GOAL OF THE EXERCISE:
Below is a set of records; reproduce them exactly without their pictures.

Rendered images with source text
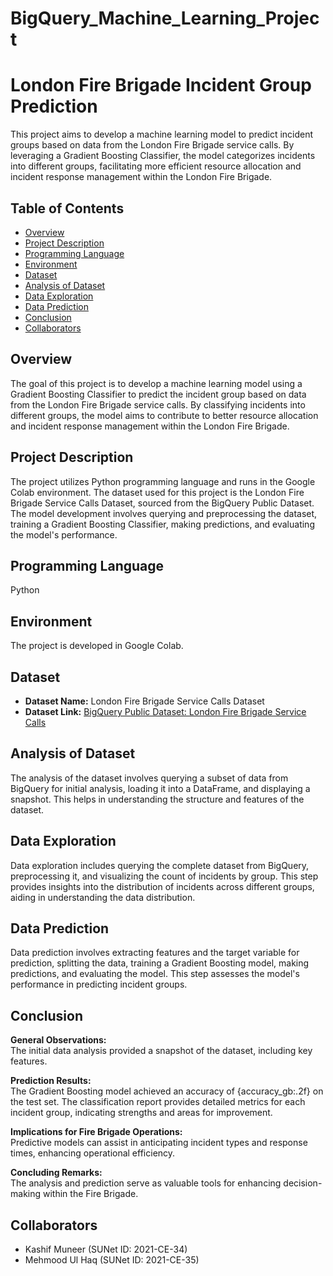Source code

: # BigQuery_Machine_Learning_Project

# London Fire Brigade Incident Group Prediction

This project aims to develop a machine learning model to predict incident groups based on data from the London Fire Brigade service calls. By leveraging a Gradient Boosting Classifier, the model categorizes incidents into different groups, facilitating more efficient resource allocation and incident response management within the London Fire Brigade.

## Table of Contents

- [Overview](#overview)
- [Project Description](#project-description)
- [Programming Language](#programming-language)
- [Environment](#environment)
- [Dataset](#dataset)
- [Analysis of Dataset](#analysis-of-dataset)
- [Data Exploration](#data-exploration)
- [Data Prediction](#data-prediction)
- [Conclusion](#conclusion)
- [Collaborators](#collaborators)

## Overview

The goal of this project is to develop a machine learning model using a Gradient Boosting Classifier to predict the incident group based on data from the London Fire Brigade service calls. By classifying incidents into different groups, the model aims to contribute to better resource allocation and incident response management within the London Fire Brigade.

## Project Description

The project utilizes Python programming language and runs in the Google Colab environment. The dataset used for this project is the London Fire Brigade Service Calls Dataset, sourced from the BigQuery Public Dataset. The model development involves querying and preprocessing the dataset, training a Gradient Boosting Classifier, making predictions, and evaluating the model's performance.

## Programming Language

Python

## Environment

The project is developed in Google Colab.

## Dataset

- **Dataset Name:** London Fire Brigade Service Calls Dataset
- **Dataset Link:** [BigQuery Public Dataset: London Fire Brigade Service Calls](https://console.cloud.google.com/bigquery?project=gcp-2021-ce-35&supportedpurview=project&ws=!1m10!1m4!4m3!1sbigquery-public-data!2slondon_fire_brigade!3sfire_brigade_service_calls!1m4!4m3!1sbigquery-public-data!2schicago_crime!3scrime)

## Analysis of Dataset

The analysis of the dataset involves querying a subset of data from BigQuery for initial analysis, loading it into a DataFrame, and displaying a snapshot. This helps in understanding the structure and features of the dataset.

## Data Exploration

Data exploration includes querying the complete dataset from BigQuery, preprocessing it, and visualizing the count of incidents by group. This step provides insights into the distribution of incidents across different groups, aiding in understanding the data distribution.

## Data Prediction

Data prediction involves extracting features and the target variable for prediction, splitting the data, training a Gradient Boosting model, making predictions, and evaluating the model. This step assesses the model's performance in predicting incident groups.

## Conclusion

**General Observations:**  
The initial data analysis provided a snapshot of the dataset, including key features.

**Prediction Results:**  
The Gradient Boosting model achieved an accuracy of {accuracy_gb:.2f} on the test set. The classification report provides detailed metrics for each incident group, indicating strengths and areas for improvement.

**Implications for Fire Brigade Operations:**  
Predictive models can assist in anticipating incident types and response times, enhancing operational efficiency.

**Concluding Remarks:**  
The analysis and prediction serve as valuable tools for enhancing decision-making within the Fire Brigade.

## Collaborators

- Kashif Muneer (SUNet ID: 2021-CE-34)
- Mehmood Ul Haq (SUNet ID: 2021-CE-35)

ANSWER BOX:
Source code

: # BigQuery_Machine_Learning_Project

# London Fire Brigade Incident Group Prediction

This project aims to develop a machine learning model to predict incident groups based on data from the London Fire Brigade service calls. By leveraging a Gradient Boosting Classifier, the model categorizes incidents into different groups, facilitating more efficient resource allocation and incident response management within the London Fire Brigade.

## Table of Contents

- [Overview](#overview)
- [Project Description](#project-description)
- [Programming Language](#programming-language)
- [Environment](#environment)
- [Dataset](#dataset)
- [Analysis of Dataset](#analysis-of-dataset)
- [Data Exploration](#data-exploration)
- [Data Prediction](#data-prediction)
- [Conclusion](#conclusion)
- [Collaborators](#collaborators)

## Overview

The goal of this project is to develop a machine learning model using a Gradient Boosting Classifier to predict the incident group based on data from the London Fire Brigade service calls. By classifying incidents into different groups, the model aims to contribute to better resource allocation and incident response management within the London Fire Brigade.

## Project Description

The project utilizes Python programming language and runs in the Google Colab environment. The dataset used for this project is the London Fire Brigade Service Calls Dataset, sourced from the BigQuery Public Dataset. The model development involves querying and preprocessing the dataset, training a Gradient Boosting Classifier, making predictions, and evaluating the model's performance.

## Programming Language

Python

## Environment

The project is developed in Google Colab.

## Dataset

- **Dataset Name:** London Fire Brigade Service Calls Dataset
- **Dataset Link:** [BigQuery Public Dataset: London Fire Brigade Service Calls](https://console.cloud.google.com/bigquery?project=gcp-2021-ce-35&supportedpurview=project&ws=!1m10!1m4!4m3!1sbigquery-public-data!2slondon_fire_brigade!3sfire_brigade_service_calls!1m4!4m3!1sbigquery-public-data!2schicago_crime!3scrime)

## Analysis of Dataset

The analysis of the dataset involves querying a subset of data from BigQuery for initial analysis, loading it into a DataFrame, and displaying a snapshot. This helps in understanding the structure and features of the dataset.

## Data Exploration

Data exploration includes querying the complete dataset from BigQuery, preprocessing it, and visualizing the count of incidents by group. This step provides insights into the distribution of incidents across different groups, aiding in understanding the data distribution.

## Data Prediction

Data prediction involves extracting features and the target variable for prediction, splitting the data, training a Gradient Boosting model, making predictions, and evaluating the model. This step assesses the model's performance in predicting incident groups.

## Conclusion

**General Observations:**  
The initial data analysis provided a snapshot of the dataset, including key features.

**Prediction Results:**  
The Gradient Boosting model achieved an accuracy of {accuracy_gb:.2f} on the test set. The classification report provides detailed metrics for each incident group, indicating strengths and areas for improvement.

**Implications for Fire Brigade Operations:**  
Predictive models can assist in anticipating incident types and response times, enhancing operational efficiency.

**Concluding Remarks:**  
The analysis and prediction serve as valuable tools for enhancing decision-making within the Fire Brigade.

## Collaborators

- Kashif Muneer (SUNet ID: 2021-CE-34)
- Mehmood Ul Haq (SUNet ID: 2021-CE-35)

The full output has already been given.